The 22-member presidential search committee “unanimously” agreed to recommend Kim, who is currently the dean and director of the Herberger Institute of Design and the Arts at Arizona State University, in a meeting Feb. 15, the email stated.
Turner said the decision was primarily based on the results of a SurveyMonkey questionnaire that was open to the entire college on Feb. 13, after Kim spoke at two forums at 10 a.m. and 2:30 p.m. The forums were the first time Kim addressed the campus community.
A representative from Isaacson, Miller, a search firm the panel hired to aid in the hunt, was impressed with the number of positive responses Kim received, Turner said.
“[The panel] was thrilled to hear that,” Turner said. “We read [the surveys], and we thought they were great, but [the representative] said this is unusual. [Kim] really captured everyone’s attention.”
According to Turner, the panel considered Kim’s leadership, communication skills and expertise in higher education when recommending him to the board.
“We believe the characteristics we described will be evident in the coming years,” Turner said.
Mark Kelly, vice president of Student Affairs, who attended the afternoon forum, said he was pleased with Kim and the thoughts he shared with the audience. The community as a whole appreciates the work the presidential advisory panel has done in selecting Kim as the finalist, he added.

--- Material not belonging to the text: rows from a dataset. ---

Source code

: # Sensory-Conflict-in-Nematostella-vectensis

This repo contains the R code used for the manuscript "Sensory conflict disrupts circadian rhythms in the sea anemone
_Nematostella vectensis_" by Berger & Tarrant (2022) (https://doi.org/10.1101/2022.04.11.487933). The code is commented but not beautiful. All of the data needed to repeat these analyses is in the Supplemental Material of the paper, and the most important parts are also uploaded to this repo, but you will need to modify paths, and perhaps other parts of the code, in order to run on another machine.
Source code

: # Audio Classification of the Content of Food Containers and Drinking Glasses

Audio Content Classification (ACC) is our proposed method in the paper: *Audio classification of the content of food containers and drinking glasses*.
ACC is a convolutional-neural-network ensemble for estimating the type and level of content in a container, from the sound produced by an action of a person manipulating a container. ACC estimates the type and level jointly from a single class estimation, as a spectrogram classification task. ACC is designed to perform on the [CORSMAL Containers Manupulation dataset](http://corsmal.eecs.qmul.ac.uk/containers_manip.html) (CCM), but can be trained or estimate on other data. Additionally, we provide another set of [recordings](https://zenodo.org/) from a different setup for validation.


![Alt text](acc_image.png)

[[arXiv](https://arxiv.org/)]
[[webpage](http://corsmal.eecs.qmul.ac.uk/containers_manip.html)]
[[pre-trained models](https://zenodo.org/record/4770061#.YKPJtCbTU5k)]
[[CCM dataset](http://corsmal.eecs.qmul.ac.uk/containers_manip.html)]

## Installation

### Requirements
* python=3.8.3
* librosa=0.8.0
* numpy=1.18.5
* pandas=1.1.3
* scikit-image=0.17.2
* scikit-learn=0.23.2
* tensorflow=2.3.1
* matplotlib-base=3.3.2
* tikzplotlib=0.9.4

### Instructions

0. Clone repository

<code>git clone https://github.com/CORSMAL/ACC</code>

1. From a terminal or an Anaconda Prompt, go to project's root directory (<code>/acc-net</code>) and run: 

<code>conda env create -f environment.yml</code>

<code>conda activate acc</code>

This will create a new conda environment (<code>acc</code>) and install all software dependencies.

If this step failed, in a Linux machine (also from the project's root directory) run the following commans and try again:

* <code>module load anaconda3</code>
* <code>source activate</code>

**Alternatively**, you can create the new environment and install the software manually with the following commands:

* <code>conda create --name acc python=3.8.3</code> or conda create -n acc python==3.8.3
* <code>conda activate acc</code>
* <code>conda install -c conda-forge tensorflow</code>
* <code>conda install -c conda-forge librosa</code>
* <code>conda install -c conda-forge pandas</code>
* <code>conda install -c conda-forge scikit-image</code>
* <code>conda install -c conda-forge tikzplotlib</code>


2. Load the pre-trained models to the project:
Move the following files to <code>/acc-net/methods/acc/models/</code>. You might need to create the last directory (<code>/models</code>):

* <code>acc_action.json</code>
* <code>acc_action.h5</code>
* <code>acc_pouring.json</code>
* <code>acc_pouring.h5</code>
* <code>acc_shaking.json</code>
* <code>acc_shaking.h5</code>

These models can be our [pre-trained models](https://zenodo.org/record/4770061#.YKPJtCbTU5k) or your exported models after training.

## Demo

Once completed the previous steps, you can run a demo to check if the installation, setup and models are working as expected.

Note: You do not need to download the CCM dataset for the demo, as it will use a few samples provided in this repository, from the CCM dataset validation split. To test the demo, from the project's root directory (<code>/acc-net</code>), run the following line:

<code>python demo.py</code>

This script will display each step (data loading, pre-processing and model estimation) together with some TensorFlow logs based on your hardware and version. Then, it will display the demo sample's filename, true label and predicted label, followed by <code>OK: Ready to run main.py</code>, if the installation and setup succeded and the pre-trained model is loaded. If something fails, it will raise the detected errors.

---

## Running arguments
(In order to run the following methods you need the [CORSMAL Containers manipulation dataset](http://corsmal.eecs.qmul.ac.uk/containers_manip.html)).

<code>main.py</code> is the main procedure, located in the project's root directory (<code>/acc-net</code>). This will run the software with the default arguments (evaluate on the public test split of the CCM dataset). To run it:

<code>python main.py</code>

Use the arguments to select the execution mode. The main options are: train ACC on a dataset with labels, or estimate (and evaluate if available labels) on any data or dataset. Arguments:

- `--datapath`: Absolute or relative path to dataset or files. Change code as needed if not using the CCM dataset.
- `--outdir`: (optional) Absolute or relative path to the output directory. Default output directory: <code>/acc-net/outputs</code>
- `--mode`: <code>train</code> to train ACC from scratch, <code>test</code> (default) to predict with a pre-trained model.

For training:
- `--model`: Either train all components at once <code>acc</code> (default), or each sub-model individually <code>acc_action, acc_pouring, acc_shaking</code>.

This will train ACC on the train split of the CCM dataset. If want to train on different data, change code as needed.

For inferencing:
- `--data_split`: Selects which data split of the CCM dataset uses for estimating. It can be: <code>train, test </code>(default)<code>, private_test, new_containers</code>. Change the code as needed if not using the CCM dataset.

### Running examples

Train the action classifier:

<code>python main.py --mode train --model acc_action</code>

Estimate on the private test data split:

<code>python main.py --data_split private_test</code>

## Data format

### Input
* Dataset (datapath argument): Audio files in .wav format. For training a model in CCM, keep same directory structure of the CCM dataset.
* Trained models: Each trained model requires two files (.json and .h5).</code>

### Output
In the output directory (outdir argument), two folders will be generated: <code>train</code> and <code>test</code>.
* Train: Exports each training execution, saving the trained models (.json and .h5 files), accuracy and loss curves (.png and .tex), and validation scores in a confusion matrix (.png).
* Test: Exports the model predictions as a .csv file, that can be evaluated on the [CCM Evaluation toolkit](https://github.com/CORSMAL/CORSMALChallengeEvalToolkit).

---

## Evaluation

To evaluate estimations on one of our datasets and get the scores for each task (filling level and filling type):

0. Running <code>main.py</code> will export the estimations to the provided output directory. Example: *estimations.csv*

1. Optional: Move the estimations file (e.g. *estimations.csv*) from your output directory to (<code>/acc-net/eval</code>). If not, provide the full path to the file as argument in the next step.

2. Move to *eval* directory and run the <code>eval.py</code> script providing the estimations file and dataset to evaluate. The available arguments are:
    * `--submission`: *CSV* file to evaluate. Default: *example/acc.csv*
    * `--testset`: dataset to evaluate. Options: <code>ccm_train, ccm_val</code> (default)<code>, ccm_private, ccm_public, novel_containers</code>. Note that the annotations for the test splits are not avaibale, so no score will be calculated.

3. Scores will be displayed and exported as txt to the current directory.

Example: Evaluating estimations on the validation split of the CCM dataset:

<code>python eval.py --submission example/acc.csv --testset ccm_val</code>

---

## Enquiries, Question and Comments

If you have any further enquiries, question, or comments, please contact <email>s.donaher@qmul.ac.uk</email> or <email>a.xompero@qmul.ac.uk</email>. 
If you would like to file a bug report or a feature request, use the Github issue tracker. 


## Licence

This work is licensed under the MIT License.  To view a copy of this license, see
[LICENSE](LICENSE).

“I think [the college] is going to owe the search committee a big debt of gratitude because I think [Kim] appears to be an outstanding candidate,” Kelly said.
Deborah Holdstein, dean of the School of Liberal Art and Sciences, agreed with Kelly, adding she was pleased that the search committee found Kim.
Holdstein, who also attended the afternoon forum, said she was impressed with the way Kim fielded questions from students and faculty members.
“We have an outstanding candidate who understands Columbia and the many different types of educational opportunities we offer our students,” Holdstein said.
Jan Chindlund, dean of the library, who attended the morning forum, said she was impressed with Kim’s remarks, particularly on the need to prepare students for inevitable surprises, like mounting student loan debt.
The forums gave the community insight into how Kim would lead the college and communicate with all of its members, Chindlund said.
“The forums were a great idea,” she said. “They gave us visibility into the leadership and the communication style of [the candidate].”
According to Kelly, Kim’s commitment to being student-centric and present on campus will help bring the college closer.
Kelly said Kim’s opening speech pertaining to access and excellence showed he understands the tension between offering rigorous courses and remaining committed to access and diversity.
“To start his presentation nailing on the head what has been the challenge for Columbia … convinced me that he understands these issues and he will bring leadership to something we always struggle with and endorse at Columbia,” Kelly said.
In regard to Kim’s proposed governance model, which will require a strong partnership between the president and the provost, Kelly said the plan was “spot on.”
After attending the forum and meeting the finalist candidate, Kelly said he would be “thrilled” to work with Kim.
“I think what we all came away with is this impression of a very personable, bright, ambitious individual who is going to bring a lot of energy [to the college] and is determined to bring Columbia to the next level,” Kelly said.